→ **Task prompt**
Would you find each line in the entries below with the string "fell" and copy it?

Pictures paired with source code
##########

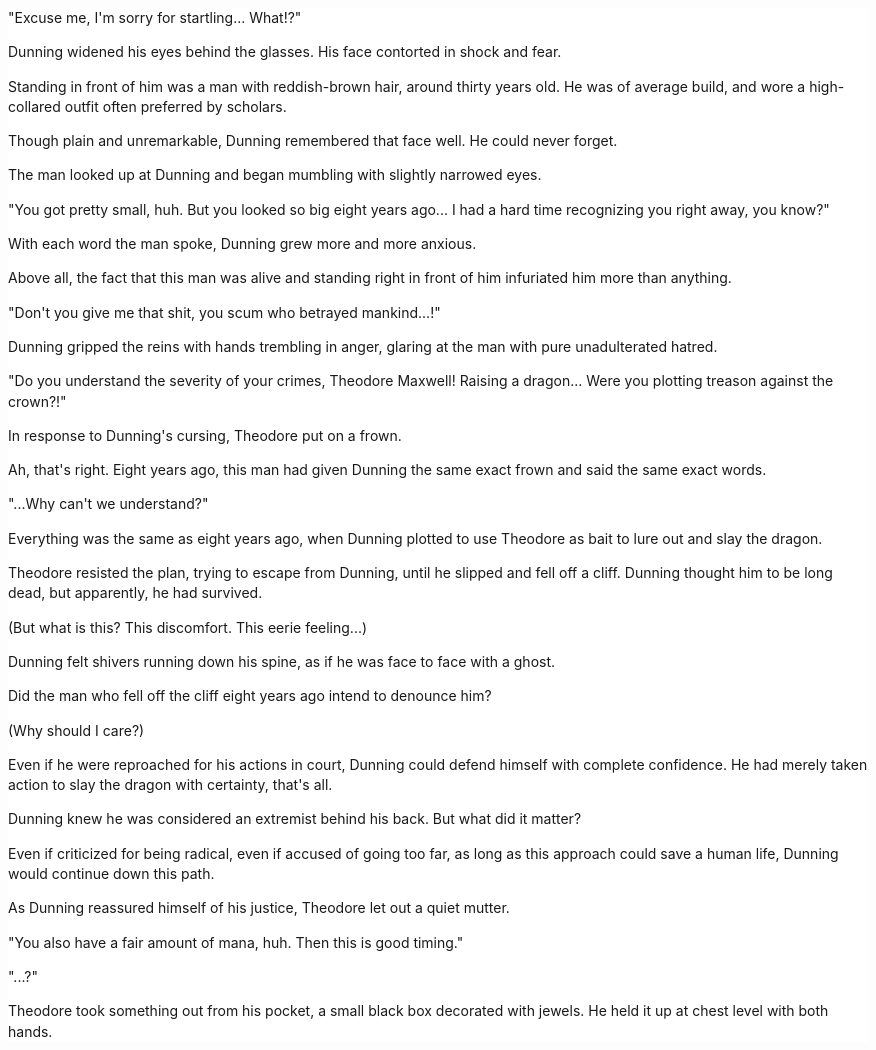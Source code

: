 "Excuse me, I'm sorry for startling... What!?"

Dunning widened his eyes behind the glasses. His face contorted in shock and fear.

Standing in front of him was a man with reddish-brown hair, around thirty years old. He was of average build, and wore a high-collared outfit often preferred by scholars.

Though plain and unremarkable, Dunning remembered that face well. He could never forget.

The man looked up at Dunning and began mumbling with slightly narrowed eyes.

"You got pretty small, huh. But you looked so big eight years ago... I had a hard time recognizing you right away, you know?"

With each word the man spoke, Dunning grew more and more anxious.

Above all, the fact that this man was alive and standing right in front of him infuriated him more than anything.

"Don't you give me that shit, you scum who betrayed mankind...!"

Dunning gripped the reins with hands trembling in anger, glaring at the man with pure unadulterated hatred.

"Do you understand the severity of your crimes, Theodore Maxwell! Raising a dragon... Were you plotting treason against the crown?!"

In response to Dunning's cursing, Theodore put on a frown.

Ah, that's right. Eight years ago, this man had given Dunning the same exact frown and said the same exact words.

"...Why can't we understand?"

Everything was the same as eight years ago, when Dunning plotted to use Theodore as bait to lure out and slay the dragon. 

Theodore resisted the plan, trying to escape from Dunning, until he slipped and fell off a cliff. Dunning thought him to be long dead, but apparently, he had survived.

(But what is this? This discomfort. This eerie feeling...)

Dunning felt shivers running down his spine, as if he was face to face with a ghost.

Did the man who fell off the cliff eight years ago intend to denounce him?

(Why should I care?)

Even if he were reproached for his actions in court, Dunning could defend himself with complete confidence. He had merely taken action to slay the dragon with certainty, that's all.

Dunning knew he was considered an extremist behind his back. But what did it matter?

Even if criticized for being radical, even if accused of going too far, as long as this approach could save a human life, Dunning would continue down this path.

As Dunning reassured himself of his justice, Theodore let out a quiet mutter.

"You also have a fair amount of mana, huh. Then this is good timing."

"...?"

Theodore took something out from his pocket, a small black box decorated with jewels. He held it up at chest level with both hands.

##########

→ **Your solution**
Theodore resisted the plan, trying to escape from Dunning, until he slipped and fell off a cliff. Dunning thought him to be long dead, but apparently, he had survived.
Did the man who fell off the cliff eight years ago intend to denounce him?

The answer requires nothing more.